Meski berhasil melakukan turn around, namun oleh kepala BPPN Cacuk Sudaryanto, ia dianggap tak kooperatif. Hal ini terkait rencana BPPN yang hendak melepas saham milik pemerintah kepada Jardine Cycle & Carriage Ltd. Rini dianggap telah menghambat proses divestasi, karena tak suka pada investor asal Inggris tersebut. Akibatnya dalam RUPSLB 8 Februari 2000, Rini harus melepas kursi Presiden Direktur kepada Theodore Permadi Rachmat, mantan atasan sekaligus CEO Astra sebelumnya. Sebagai catatan, pada tahun 1998 Astra menjadi pasien BPPN, setelah pemiliknya William Soerjadjaya menjaminkan perusahaan tersebut untuk melunasi kewajiban Bank Summa.

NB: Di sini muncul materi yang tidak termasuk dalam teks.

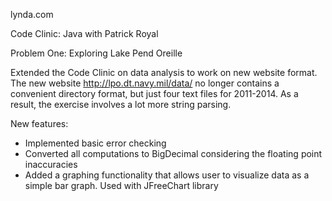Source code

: lynda.com

Code Clinic: Java with Patrick Royal

Problem One: Exploring Lake Pend Oreille

Extended the Code Clinic on data analysis to work on new website format.
The new website http://lpo.dt.navy.mil/data/ no longer contains a convenient directory format, but just four text files for 2011-2014. As a result, the exercise involves a lot more string parsing.

New features:
- Implemented basic error checking
- Converted all computations to BigDecimal considering the floating point inaccuracies
- Added a graphing functionality that allows user to visualize data as a simple bar graph. Used with JFreeChart library

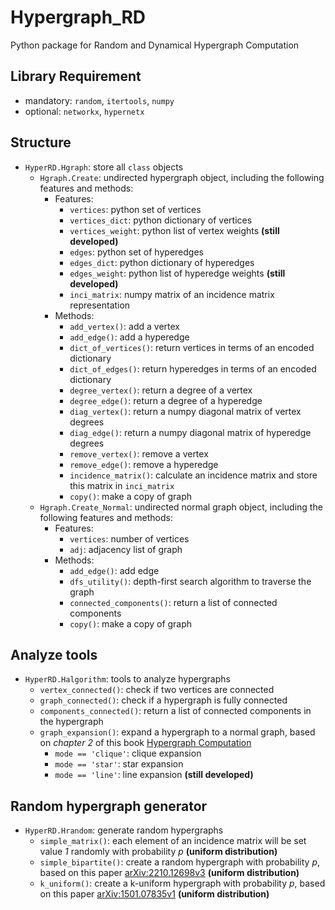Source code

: # Hypergraph_RD
Python package for Random and Dynamical Hypergraph Computation

## Library Requirement
- mandatory: `random`, `itertools`, `numpy`
- optional: `networkx`, `hypernetx`

## Structure
- `HyperRD.Hgraph`: store all `class` objects
  - `Hgraph.Create`: undirected hypergraph object, including the following features and methods:
    - Features:
        - `vertices`: python set of vertices
        - `vertices_dict`: python dictionary of vertices
        - `vertices_weight`: python list of vertex weights **(still developed)**
        - `edges`: python set of hyperedges
        - `edges_dict`: python dictionary of hyperedges
        - `edges_weight`: python list of hyperedge weights **(still developed)**
        - `inci_matrix`: numpy matrix of an incidence matrix representation
    - Methods:
        - `add_vertex()`: add a vertex
        - `add_edge()`: add a hyperedge
        - `dict_of_vertices()`: return vertices in terms of an encoded dictionary
        - `dict_of_edges()`: return hyperedges in terms of an encoded dictionary
        - `degree_vertex()`: return a degree of a vertex
        - `degree_edge()`: return a degree of a hyperedge
        - `diag_vertex()`: return a numpy diagonal matrix of vertex degrees
        - `diag_edge()`: return a numpy diagonal matrix of hyperedge degrees
        - `remove_vertex()`: remove a vertex
        - `remove_edge()`: remove a hyperedge
        - `incidence_matrix()`: calculate an incidence matrix and store this matrix in `inci_matrix`
        - `copy()`: make a copy of graph
  - `Hgraph.Create_Normal`: undirected normal graph object, including the following features and methods:
    - Features:
        - `vertices`: number of vertices
        - `adj`: adjacency list of graph
    - Methods:
        - `add_edge()`: add edge
        - `dfs_utility()`: depth-first search algorithm to traverse the graph
        - `connected_components()`: return a list of connected components
        - `copy()`: make a copy of graph
## Analyze tools
- `HyperRD.Halgorithm`: tools to analyze hypergraphs
  - `vertex_connected()`: check if two vertices are connected
  - `graph_connected()`: check if a hypergraph is fully connected
  - `components_connected()`: return a list of connected components in the hypergraph
  - `graph_expansion()`: expand a hypergraph to a normal graph, based on *chapter 2* of this book [Hypergraph Computation](https://link.springer.com/book/10.1007/978-981-99-0185-2)
    - `mode == 'clique'`: clique expansion
    - `mode == 'star'`: star expansion
    - `mode == 'line'`: line expansion **(still developed)**
## Random hypergraph generator
- `HyperRD.Hrandom`: generate random hypergraphs
  - `simple_matrix()`: each element of an incidence matrix will be set value *1* randomly with probability *p* **(uniform distribution)**
  - `simple_bipartite()`: create a random hypergraph with probability *p*, based on this paper [arXiv:2210.12698v3](https://arxiv.org/abs/2210.12698) **(uniform distribution)**
  - `k_uniform()`: create a k-uniform hypergraph with probability *p*, based on this paper [arXiv:1501.07835v1](https://arxiv.org/abs/1501.07835) **(uniform distribution)**
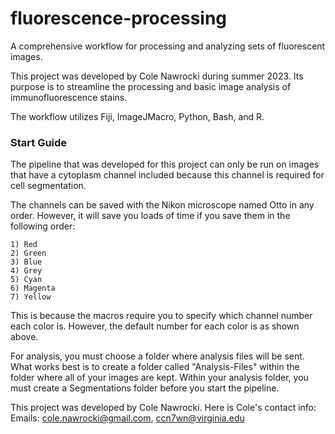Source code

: # fluorescence-processing
A comprehensive workflow for processing and analyzing sets of fluorescent images.

This project was developed by Cole Nawrocki during summer 2023. Its purpose is to streamline the processing and basic image analysis of immunofluorescence stains.

The workflow utilizes Fiji, ImageJMacro, Python, Bash, and R. 

### Start Guide
The pipeline that was developed for this project can only be run on images that have a cytoplasm channel included because this channel is required for cell segmentation.

The channels can be saved with the Nikon microscope named Otto in any order. However, it will save you loads of time if you save them in the following order:

	1) Red
	2) Green
	3) Blue
	4) Grey
	5) Cyan
	6) Magenta
	7) Yellow

This is because the macros require you to specify which channel number each color is. However, the default number for each color is as shown above.
	
For analysis, you must choose a folder where analysis files will be sent. What works best is to create a folder called "Analysis-Files" within the folder where all of your images are kept. Within your analysis folder, you must create a Segmentations folder before you start the pipeline.

This project was developed by Cole Nawrocki. Here is Cole's contact info: 
Emails: cole.nawrocki@gmail.com, ccn7wn@virginia.edu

Bank itu adalah kepunyaan putra sulungnya Edwin Soerjadjaya, yang terlilit hutang sekitar Rp 3,1 triliun. Akibatnya, William harus melepas kepemilikan di perusahaan yang telah ia dirikan sejak tahun 1957 itu kepada pemerintah.
6. Emirsyah Satar
Tokoh yang satu ini mungkin cukup familiar di telinga Anda. Namanya beberapa kali disebut-sebut oleh lembaga internasional sebagai salah seorang CEO terbaik dunia. Seperti yang sudah disinggung sebelumnya, pada akhir dasawarsa 1990-an Emir pernah menjabat sebagai Direktur Keuangan Garuda Indonesia. Ketika itu ia berhasil melakukan restrukturisasi hutang maskapai flag carrier tersebut. Setelah sukses menjabat CFO, pada tahun 2005 ia ditunjuk pemerintah untuk menakhodai perusahaan. Selama sembilan tahun memimpin, banyak prestasi gemilang yang telah ia torehkan. Emir tak hanya menambal keuangan perusahaan yang berdarah-darah, ia juga memperbaiki pelayanan Garuda yang sering mendapat komplain dari pelanggan. Ada beberapa cara yang ia tempuh untuk membenahi pelayanan Garuda Indonesia. Yang pertama, ia mengubah imej buruk Garuda dengan melakukan rebranding. Tahun 2010, Emir memesan beberapa pesawat baru dalam perhelatan Farnborough International Airshow di Inggris. Ia membeli enam pesawat A330-200 sebagai bagian dari proyek peremajaan armada. Sebelumnya ia menerima empat pesawat dengan jenis yang sama, dengan metode leasing. Pesawat-pesawat ini melengkapi enam pesawat tipe A330-300 yang sudah beroperasi.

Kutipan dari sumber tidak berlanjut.